• [AVAILABLE DATA]
*** Begin section ***

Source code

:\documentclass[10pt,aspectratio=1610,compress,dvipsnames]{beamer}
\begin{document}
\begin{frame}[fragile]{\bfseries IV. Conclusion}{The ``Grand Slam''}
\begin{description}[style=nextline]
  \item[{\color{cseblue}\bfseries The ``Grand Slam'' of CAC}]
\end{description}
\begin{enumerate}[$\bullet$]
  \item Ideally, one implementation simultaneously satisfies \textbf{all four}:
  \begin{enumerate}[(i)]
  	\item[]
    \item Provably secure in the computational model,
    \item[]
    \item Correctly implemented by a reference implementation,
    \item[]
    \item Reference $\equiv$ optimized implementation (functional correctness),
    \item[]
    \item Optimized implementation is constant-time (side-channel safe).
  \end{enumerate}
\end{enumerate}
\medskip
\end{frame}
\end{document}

*** End section ***
*** Begin section ***

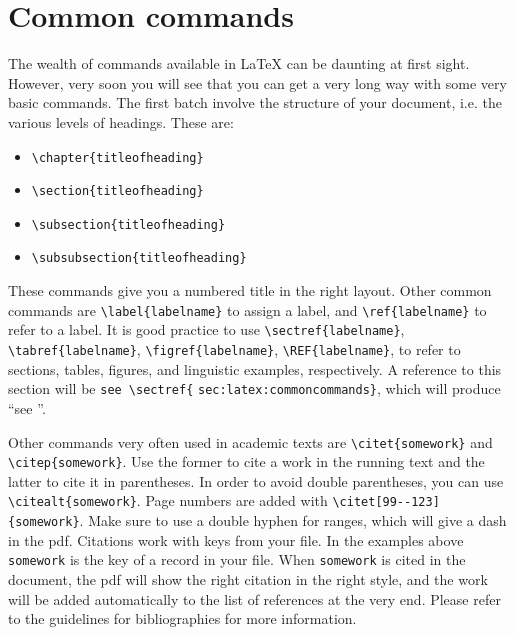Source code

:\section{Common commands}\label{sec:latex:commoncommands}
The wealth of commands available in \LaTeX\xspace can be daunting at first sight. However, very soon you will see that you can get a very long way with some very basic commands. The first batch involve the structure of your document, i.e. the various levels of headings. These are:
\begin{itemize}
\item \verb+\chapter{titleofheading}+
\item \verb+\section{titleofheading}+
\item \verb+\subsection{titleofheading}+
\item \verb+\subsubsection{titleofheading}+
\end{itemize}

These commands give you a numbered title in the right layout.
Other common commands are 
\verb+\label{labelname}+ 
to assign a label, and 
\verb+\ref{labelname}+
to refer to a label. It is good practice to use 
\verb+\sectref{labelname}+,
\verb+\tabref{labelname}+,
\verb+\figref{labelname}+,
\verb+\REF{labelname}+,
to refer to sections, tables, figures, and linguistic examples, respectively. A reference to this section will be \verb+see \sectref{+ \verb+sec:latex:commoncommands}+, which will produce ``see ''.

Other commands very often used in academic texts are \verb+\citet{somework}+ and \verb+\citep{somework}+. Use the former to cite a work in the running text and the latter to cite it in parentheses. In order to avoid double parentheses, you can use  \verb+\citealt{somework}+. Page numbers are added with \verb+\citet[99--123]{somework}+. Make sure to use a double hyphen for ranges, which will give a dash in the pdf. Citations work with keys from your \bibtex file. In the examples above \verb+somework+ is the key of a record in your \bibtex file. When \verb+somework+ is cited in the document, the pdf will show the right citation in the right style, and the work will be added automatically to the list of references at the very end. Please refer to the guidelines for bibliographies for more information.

*** End section ***
*** Begin section ***

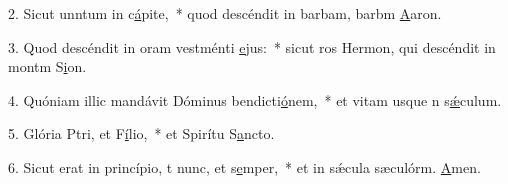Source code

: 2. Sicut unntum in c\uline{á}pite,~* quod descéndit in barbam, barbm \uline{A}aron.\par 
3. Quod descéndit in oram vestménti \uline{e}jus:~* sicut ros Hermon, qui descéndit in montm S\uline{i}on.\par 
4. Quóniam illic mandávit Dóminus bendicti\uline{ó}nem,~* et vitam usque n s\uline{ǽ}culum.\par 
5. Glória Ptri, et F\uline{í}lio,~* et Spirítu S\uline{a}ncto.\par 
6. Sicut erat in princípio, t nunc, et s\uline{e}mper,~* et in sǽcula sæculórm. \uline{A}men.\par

*** End section ***

• [YOUR OBJECTIVE] The answer should be all lines from the entries above that hold the word "descéndit".

• [TASK SOLUTION]
: 2. Sicut unntum in c\uline{á}pite,~* quod descéndit in barbam, barbm \uline{A}aron.\par 
3. Quod descéndit in oram vestménti \uline{e}jus:~* sicut ros Hermon, qui descéndit in montm S\uline{i}on.\par 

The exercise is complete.